In choosing South Africa and the US, SHAPE sought perspectives and a dialogue from the global north and south, Black majority and Black “minority” nations with similar historical contexts— the rise from the boot heel of anti-Black state oppression, and an historical transAtlantic alliance throughout Civil Rights/Black Power and anti-Apartheid resistance movements; the presence of immigrant populations from elsewhere in the diaspora and the occasional accompanying tensions between “us” and “them”; and the continued undermining of Black progress due to persistent inequities and discrimination, regardless of the skin color of the perpetrator.

“Our historical contexts are different, but the impacts of deep and violent anti-Blackness are all too alike, said Brown. “Black Americans and South Africans stand to learn from and be motivated by each other, especially via the brilliant cultures that each have created, even in the face of suboptimal conditions.  SHAPE is just one illustration of that richness.”

SHAPE embraced the then-necessary reliance on virtual platforms to take advantage of social distancing and engage artists/audiences across the globe during the height of the coronavirus pandemic.
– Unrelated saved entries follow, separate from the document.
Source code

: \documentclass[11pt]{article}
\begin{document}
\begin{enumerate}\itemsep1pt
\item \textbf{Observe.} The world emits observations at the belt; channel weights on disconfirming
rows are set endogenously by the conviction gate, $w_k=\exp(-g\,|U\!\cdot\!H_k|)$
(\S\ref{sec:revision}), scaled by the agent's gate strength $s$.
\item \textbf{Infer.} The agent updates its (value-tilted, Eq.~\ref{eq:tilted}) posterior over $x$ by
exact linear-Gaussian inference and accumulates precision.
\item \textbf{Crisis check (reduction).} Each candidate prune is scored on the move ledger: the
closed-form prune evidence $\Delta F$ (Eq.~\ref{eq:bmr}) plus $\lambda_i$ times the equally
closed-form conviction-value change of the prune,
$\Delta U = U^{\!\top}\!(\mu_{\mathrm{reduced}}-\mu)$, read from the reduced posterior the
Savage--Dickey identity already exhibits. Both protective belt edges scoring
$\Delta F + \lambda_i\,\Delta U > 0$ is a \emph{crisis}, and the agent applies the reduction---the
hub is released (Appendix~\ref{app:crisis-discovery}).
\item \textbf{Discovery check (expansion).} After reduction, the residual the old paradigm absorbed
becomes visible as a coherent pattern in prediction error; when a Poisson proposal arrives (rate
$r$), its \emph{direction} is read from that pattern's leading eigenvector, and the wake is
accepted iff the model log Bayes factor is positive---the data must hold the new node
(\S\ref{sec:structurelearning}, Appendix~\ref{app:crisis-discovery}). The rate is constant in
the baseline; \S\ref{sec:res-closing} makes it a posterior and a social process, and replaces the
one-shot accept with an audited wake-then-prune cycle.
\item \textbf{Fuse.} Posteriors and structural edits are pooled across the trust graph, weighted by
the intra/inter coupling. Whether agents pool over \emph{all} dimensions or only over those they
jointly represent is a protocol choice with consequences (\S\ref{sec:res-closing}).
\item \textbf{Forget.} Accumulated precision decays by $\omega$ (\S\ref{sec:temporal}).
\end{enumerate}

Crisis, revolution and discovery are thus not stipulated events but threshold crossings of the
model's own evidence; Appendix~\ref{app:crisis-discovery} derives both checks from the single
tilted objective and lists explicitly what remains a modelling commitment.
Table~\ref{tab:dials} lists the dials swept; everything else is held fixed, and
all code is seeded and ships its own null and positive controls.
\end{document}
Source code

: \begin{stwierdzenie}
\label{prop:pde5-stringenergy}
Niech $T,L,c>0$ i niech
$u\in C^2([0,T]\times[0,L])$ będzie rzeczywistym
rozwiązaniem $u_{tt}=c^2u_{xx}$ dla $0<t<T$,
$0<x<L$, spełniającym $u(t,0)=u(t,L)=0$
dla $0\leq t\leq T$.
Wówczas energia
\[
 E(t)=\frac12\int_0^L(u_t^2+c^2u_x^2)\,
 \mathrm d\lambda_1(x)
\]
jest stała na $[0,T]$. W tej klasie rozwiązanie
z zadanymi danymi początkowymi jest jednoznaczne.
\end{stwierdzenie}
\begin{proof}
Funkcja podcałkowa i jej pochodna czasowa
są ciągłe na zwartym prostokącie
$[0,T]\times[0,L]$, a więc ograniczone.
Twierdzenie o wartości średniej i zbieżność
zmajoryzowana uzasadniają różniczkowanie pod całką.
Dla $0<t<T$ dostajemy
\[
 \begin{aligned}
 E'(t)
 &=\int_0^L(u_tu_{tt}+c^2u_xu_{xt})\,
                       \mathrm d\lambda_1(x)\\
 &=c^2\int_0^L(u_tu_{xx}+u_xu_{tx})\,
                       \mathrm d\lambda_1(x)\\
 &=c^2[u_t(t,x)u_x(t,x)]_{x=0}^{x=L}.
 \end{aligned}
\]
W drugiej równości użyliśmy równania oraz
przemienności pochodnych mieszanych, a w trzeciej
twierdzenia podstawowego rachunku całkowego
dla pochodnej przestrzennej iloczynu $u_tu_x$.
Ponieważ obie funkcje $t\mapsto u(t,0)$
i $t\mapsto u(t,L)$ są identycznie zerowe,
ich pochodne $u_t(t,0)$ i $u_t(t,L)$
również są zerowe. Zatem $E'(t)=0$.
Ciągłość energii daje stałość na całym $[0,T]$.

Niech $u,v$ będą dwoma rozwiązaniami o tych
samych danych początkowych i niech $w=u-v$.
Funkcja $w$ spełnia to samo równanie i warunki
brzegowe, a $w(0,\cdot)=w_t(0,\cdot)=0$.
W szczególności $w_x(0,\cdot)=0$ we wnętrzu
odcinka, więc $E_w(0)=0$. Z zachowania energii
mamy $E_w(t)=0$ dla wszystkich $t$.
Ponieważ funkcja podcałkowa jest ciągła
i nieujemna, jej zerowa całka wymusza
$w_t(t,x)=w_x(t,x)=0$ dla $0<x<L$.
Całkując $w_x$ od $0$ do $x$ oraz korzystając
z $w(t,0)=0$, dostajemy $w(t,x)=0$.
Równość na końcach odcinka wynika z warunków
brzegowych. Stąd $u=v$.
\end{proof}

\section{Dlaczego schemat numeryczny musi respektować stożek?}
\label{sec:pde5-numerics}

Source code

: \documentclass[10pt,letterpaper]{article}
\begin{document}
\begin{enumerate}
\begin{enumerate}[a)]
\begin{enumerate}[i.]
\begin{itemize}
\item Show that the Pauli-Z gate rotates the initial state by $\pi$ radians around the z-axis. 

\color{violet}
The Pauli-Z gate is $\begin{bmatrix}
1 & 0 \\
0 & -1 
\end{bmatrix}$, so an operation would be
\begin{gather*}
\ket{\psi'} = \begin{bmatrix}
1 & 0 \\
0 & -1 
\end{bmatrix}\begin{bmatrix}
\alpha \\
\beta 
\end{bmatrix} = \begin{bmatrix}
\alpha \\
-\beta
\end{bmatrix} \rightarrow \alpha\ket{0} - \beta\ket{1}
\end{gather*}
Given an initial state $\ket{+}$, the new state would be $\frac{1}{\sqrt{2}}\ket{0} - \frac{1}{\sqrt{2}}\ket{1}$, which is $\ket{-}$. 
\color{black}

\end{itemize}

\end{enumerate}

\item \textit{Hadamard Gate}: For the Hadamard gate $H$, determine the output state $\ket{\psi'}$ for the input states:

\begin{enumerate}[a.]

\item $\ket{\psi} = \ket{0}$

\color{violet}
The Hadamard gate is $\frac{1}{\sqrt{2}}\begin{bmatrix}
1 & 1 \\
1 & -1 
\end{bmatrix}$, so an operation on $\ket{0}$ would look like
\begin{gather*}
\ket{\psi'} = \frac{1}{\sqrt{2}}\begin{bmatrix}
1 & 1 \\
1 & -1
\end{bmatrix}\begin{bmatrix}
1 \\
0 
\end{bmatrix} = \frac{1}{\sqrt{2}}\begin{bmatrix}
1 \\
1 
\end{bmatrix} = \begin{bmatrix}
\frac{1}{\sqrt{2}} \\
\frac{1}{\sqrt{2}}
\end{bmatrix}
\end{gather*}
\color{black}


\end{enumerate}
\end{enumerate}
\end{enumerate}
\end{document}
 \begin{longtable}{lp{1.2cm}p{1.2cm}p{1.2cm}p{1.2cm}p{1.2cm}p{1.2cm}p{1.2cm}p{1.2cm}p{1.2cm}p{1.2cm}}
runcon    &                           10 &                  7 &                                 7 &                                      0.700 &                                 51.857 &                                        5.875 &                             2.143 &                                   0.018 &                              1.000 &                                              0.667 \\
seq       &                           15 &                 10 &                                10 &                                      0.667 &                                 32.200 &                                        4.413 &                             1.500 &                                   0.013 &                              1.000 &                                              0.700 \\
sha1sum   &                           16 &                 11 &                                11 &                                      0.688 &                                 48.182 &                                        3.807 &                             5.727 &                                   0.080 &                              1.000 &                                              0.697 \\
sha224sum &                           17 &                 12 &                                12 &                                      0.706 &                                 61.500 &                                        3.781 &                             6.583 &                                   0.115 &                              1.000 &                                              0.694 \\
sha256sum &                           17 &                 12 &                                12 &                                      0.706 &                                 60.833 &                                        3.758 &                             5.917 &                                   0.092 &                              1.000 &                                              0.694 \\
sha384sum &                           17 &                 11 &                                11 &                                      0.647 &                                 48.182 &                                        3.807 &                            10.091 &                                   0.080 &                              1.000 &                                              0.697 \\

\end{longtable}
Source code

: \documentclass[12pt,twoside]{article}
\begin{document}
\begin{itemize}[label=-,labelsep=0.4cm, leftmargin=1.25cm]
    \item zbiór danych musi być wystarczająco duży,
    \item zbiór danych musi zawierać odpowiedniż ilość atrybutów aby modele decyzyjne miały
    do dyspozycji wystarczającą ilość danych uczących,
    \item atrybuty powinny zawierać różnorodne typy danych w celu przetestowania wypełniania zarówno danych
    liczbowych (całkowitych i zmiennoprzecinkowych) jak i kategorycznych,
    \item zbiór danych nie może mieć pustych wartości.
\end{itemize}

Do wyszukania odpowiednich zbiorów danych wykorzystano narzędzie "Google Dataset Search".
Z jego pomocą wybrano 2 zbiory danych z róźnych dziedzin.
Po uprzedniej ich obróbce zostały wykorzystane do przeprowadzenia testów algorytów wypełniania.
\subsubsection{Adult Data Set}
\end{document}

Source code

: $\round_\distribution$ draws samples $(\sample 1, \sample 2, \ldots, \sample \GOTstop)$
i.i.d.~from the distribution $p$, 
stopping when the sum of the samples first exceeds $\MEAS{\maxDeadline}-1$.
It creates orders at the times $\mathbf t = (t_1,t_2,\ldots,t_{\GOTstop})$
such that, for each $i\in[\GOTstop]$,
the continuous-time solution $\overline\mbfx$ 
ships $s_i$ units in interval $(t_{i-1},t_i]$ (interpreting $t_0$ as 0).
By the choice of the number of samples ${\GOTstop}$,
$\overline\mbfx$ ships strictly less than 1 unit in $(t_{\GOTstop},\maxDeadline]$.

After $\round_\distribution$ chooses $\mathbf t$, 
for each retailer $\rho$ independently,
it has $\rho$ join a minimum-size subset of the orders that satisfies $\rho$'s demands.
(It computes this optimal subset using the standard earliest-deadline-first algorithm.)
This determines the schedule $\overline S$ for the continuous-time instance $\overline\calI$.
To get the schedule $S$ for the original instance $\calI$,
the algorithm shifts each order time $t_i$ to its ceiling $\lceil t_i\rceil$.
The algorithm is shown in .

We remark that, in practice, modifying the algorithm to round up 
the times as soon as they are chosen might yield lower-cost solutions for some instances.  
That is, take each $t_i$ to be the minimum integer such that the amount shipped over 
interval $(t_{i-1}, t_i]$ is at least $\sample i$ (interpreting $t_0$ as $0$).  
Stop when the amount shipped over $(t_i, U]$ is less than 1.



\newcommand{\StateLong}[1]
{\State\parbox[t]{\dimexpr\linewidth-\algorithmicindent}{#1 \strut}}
As such, it was one of the first-ever art exhibitions (if not the only) to engage Black artists from different continents in a virtual gallery format that bridged distant geographies for an opportunity to unite in conversation.

In reflecting on the personal impact of conceiving and producing the exhibition, Brown shared that “...at my first [AFRE] fellows’ convening in Magaliesburg, I created a vision of myself as a cultural activist, creating an arts space dedicated to ‘[lifting] up our beauty, our genius, our herstories and histories borne of perseverance and the triumph over pain...serving to nourish and affirm African-descended people.’ SHAPE was a first step in that direction.”

“Since I had not previously worked in an arts space, my primary SHAPE goal was to gain solid knowledge of considerations and logistics necessary to host a successful visual art exhibition--a logical starting point.”

“Given that baseline, I was indeed able to achieve my intended impact, as I benefited from the kind of rich hands-on experience that enabled me to learn quickly, and to contribute to a diaspora-broad conversation about the relevance, importance, and evolution of Black identities. And to begin planning for my next adventure in the diasporic arts.”